A walk from Deal to St Margaret’s Bay, via Kingsdown and St Margaret’s-at-Cliffe, took in a variety of building styles, vernacular and polite.
Flint and brick is characteristic.
I liked the fretted fascia on this house.
Oldestairs House in Oldstairs Road, Kingsdown. Red-brick, roughcast and tile hanging. Large, Edwardian and intrusive.
Kingsdown Cottage, one of a pair of Arts-and-Crafts houses on the outskirts of St-Margaret’s-at-Cliffe, with its roughcast walls, high chimneys and steep-pitched roof, recalls Voysey’s High Gaut in the same village (which we didn’t get to see), but I couldn’t find out anything about it.

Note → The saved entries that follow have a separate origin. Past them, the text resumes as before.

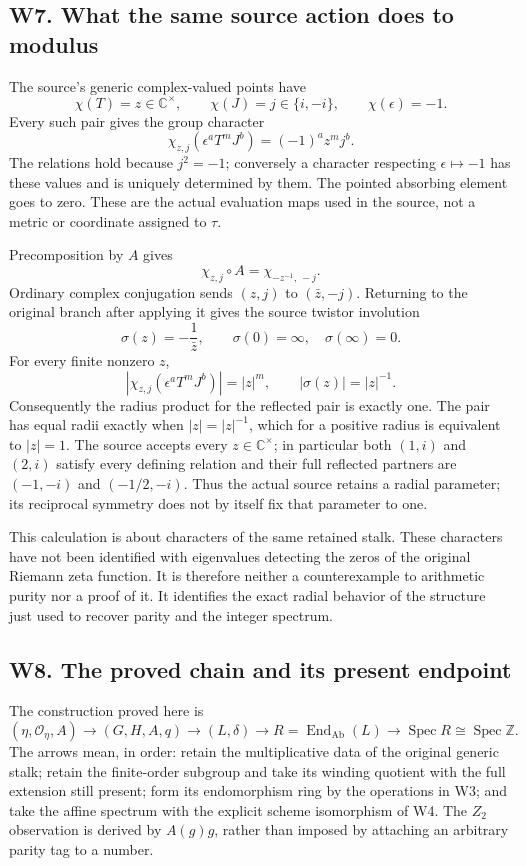 \documentclass[
  11pt,
]{article}
\begin{document}
\subsection{W7. What the same source action does to
modulus}\label{w7.-what-the-same-source-action-does-to-modulus}

The source's generic complex-valued points have \[
\chi(T)=z\in\mathbb C^\times,\qquad
\chi(J)=j\in\{i,-i\},\qquad
\chi(\epsilon)=-1.
\] Every such pair gives the group character \[
\chi_{z,j}(\epsilon^aT^mJ^b)=(-1)^a z^m j^b.
\] The relations hold because \(j^2=-1\); conversely a character
respecting \(\epsilon\mapsto-1\) has these values and is uniquely
determined by them. The pointed absorbing element goes to zero. These
are the actual evaluation maps used in the source, not a metric or
coordinate assigned to \(\tau\).

Precomposition by \(A\) gives \[
\chi_{z,j}\circ A=\chi_{-z^{-1},\,-j}.
\] Ordinary complex conjugation sends \((z,j)\) to \((\bar z,-j)\).
Returning to the original branch after applying it gives the source
twistor involution \[
\sigma(z)=-\frac1{\bar z},\qquad\sigma(0)=\infty,\quad\sigma(\infty)=0.
\] For every finite nonzero \(z\), \[
|\chi_{z,j}(\epsilon^aT^mJ^b)|=|z|^m,
\qquad |\sigma(z)|=|z|^{-1}.
\] Consequently the radius product for the reflected pair is exactly
one. The pair has equal radii exactly when \(|z|=|z|^{-1}\), which for a
positive radius is equivalent to \(|z|=1\). The source accepts every
\(z\in\mathbb C^\times\); in particular both \((1,i)\) and \((2,i)\)
satisfy every defining relation and their full reflected partners are
\((-1,-i)\) and \((-1/2,-i)\). Thus the actual source retains a radial
parameter; its reciprocal symmetry does not by itself fix that parameter
to one.

This calculation is about characters of the same retained stalk. These
characters have not been identified with eigenvalues detecting the zeros
of the original Riemann zeta function. It is therefore neither a
counterexample to arithmetic purity nor a proof of it. It identifies the
exact radial behavior of the structure just used to recover parity and
the integer spectrum.

\subsection{W8. The proved chain and its present
endpoint}\label{w8.-the-proved-chain-and-its-present-endpoint}

The construction proved here is \[
(\eta,\mathcal O_\eta,A)
\longrightarrow (G,H,A,q)
\longrightarrow (L,\delta)
\longrightarrow R=\operatorname{End}_{\mathrm{Ab}}(L)
\longrightarrow\operatorname{Spec}R\cong\operatorname{Spec}\mathbb Z.
\] The arrows mean, in order: retain the multiplicative data of the
original generic stalk; retain the finite-order subgroup and take its
winding quotient with the full extension still present; form its
endomorphism ring by the operations in W3; and take the affine spectrum
with the explicit scheme isomorphism of W4. The \(Z_2\) observation is
derived by \(A(g)g\), rather than imposed by attaching an arbitrary
parity tag to a number.
\end{document}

Tin shacks pop up everywhere for chapels and clubs. I thought the St Margaret’s Bowls Club looked homely.
Portal House, a Kent County Council special school, is well described by its architects, KSS: “The double pitched roof concept for the new building draws on the local Kent vernacular, and the use of humble traditional materials with simple modern detailing gives the building a quiet but distinct contemporary identity.”
The star of our walk was Ness Point, a bold, orginal design by Tonkin Liu, with curving white walls that echo the White Cliffs. There are plans and more photos, including interior photos, at Design Curial.